CodeDistiller: Automatically Generating Code Libraries for Scientific Coding Agents
Peter Jansen, Samiah Hassan, Pragnya Narasimha
TL;DR
CodeDistiller addresses the limitation that automated scientific discovery agents rely too heavily on parametric knowledge by automatically distilling large volumes of GitHub repositories into vetted, working domain-specific code examples. The system identifies repository purpose, selects relevant files, and uses LLMs to generate and iteratively debug executable code, tested in a materials-science setting with multiple base models. Across 250 repositories, distillation success reaches up to 74% for the best models, and downstream evaluations show augmented agents produce more accurate, complete, and scientifically sound experiments than baselines. The work demonstrates scalable, automated construction of reusable code libraries for Code-RAG agents and provides open-source tooling to advance automated scientific coding.
Abstract
Automated Scientific Discovery (ASD) systems can help automatically generate and run code-based experiments, but their capabilities are limited by the code they can reliably generate from parametric knowledge alone.
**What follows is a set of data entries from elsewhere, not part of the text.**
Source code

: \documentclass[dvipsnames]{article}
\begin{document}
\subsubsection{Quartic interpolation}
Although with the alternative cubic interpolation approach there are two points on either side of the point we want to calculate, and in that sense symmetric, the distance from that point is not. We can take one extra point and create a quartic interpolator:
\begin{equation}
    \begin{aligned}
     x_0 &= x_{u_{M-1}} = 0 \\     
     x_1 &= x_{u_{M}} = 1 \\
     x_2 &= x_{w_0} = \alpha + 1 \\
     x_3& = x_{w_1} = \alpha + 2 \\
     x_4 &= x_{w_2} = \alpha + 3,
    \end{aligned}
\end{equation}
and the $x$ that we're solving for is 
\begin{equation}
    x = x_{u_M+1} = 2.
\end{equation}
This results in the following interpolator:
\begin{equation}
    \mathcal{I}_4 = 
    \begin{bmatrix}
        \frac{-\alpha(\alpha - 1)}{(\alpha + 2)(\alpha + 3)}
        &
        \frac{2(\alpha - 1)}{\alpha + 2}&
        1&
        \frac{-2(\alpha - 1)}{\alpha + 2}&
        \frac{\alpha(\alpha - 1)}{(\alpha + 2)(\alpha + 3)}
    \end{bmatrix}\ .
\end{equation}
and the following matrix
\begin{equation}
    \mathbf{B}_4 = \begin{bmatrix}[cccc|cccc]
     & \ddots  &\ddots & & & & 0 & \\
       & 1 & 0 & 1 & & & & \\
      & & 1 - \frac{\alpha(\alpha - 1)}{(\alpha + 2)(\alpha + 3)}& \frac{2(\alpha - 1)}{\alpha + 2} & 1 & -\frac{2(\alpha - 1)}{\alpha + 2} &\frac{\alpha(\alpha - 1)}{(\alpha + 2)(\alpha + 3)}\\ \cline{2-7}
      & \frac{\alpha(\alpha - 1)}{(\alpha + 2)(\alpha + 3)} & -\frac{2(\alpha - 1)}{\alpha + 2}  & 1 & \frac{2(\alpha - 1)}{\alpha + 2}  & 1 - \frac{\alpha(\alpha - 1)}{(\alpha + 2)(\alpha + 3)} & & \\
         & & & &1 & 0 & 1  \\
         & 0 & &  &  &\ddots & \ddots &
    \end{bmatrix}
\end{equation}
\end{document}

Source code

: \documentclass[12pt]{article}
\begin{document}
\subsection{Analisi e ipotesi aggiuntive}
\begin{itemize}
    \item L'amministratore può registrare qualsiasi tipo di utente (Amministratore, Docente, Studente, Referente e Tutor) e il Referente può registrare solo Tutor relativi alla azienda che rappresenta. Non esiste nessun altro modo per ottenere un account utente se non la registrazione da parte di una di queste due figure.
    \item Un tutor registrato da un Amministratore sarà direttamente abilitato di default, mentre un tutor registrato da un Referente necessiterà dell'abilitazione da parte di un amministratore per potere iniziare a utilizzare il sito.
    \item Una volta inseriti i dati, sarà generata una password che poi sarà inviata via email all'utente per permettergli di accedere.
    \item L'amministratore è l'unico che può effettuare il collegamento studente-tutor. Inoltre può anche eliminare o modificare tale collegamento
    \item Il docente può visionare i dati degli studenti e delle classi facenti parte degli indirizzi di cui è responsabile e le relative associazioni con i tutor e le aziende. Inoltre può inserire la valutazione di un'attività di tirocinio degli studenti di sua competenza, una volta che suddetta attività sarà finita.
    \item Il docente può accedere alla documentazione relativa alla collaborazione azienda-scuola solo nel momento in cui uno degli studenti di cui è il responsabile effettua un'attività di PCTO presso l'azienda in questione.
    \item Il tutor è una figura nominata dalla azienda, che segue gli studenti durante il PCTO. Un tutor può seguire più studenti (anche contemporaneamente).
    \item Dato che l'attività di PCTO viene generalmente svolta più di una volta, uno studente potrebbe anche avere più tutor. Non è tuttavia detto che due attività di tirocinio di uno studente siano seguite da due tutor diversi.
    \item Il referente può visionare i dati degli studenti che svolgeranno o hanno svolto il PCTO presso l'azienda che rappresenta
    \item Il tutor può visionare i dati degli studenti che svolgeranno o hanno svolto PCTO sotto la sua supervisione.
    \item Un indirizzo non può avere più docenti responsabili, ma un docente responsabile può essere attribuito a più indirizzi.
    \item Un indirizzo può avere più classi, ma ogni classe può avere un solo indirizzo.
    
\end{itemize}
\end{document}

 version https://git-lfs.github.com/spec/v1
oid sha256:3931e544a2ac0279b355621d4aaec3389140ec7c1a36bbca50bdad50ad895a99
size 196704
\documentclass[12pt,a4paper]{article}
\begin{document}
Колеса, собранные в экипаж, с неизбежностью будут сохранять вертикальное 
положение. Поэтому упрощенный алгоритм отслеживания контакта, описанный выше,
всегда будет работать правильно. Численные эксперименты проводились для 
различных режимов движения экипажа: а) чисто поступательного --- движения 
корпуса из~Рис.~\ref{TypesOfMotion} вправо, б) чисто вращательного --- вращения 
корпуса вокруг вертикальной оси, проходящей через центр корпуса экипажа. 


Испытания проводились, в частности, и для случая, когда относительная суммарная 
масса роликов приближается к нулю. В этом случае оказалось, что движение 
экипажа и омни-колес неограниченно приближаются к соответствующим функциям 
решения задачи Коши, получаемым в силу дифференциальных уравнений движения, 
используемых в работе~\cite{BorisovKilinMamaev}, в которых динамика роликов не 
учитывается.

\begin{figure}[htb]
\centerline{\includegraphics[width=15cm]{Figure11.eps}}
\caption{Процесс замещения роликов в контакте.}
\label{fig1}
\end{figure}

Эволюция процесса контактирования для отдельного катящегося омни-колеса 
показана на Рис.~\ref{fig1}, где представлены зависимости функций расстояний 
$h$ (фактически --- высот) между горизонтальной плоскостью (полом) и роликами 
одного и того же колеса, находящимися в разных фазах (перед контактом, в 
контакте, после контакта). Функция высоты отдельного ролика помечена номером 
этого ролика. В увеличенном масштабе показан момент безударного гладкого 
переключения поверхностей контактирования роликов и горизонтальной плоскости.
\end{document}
As a result, current systems either mutate a small number of manually-crafted experiment examples, or operate solely from parametric knowledge, limiting quality and reach. We introduce CodeDistiller, a system that automatically distills large collections of scientific Github repositories into a vetted library of working domain-specific code examples, allowing ASD agents to expand their capabilities without manual effort. Using a combination of automatic and domain-expert evaluation on 250 materials science repositories, we find the best model is capable of producing functional examples for 74% of repositories, while our downstream evaluation shows an ASD agent augmented with a CodeDistiller generated library produces more accurate, complete, and scientifically sound experiments than an agent with only general materials-science code examples.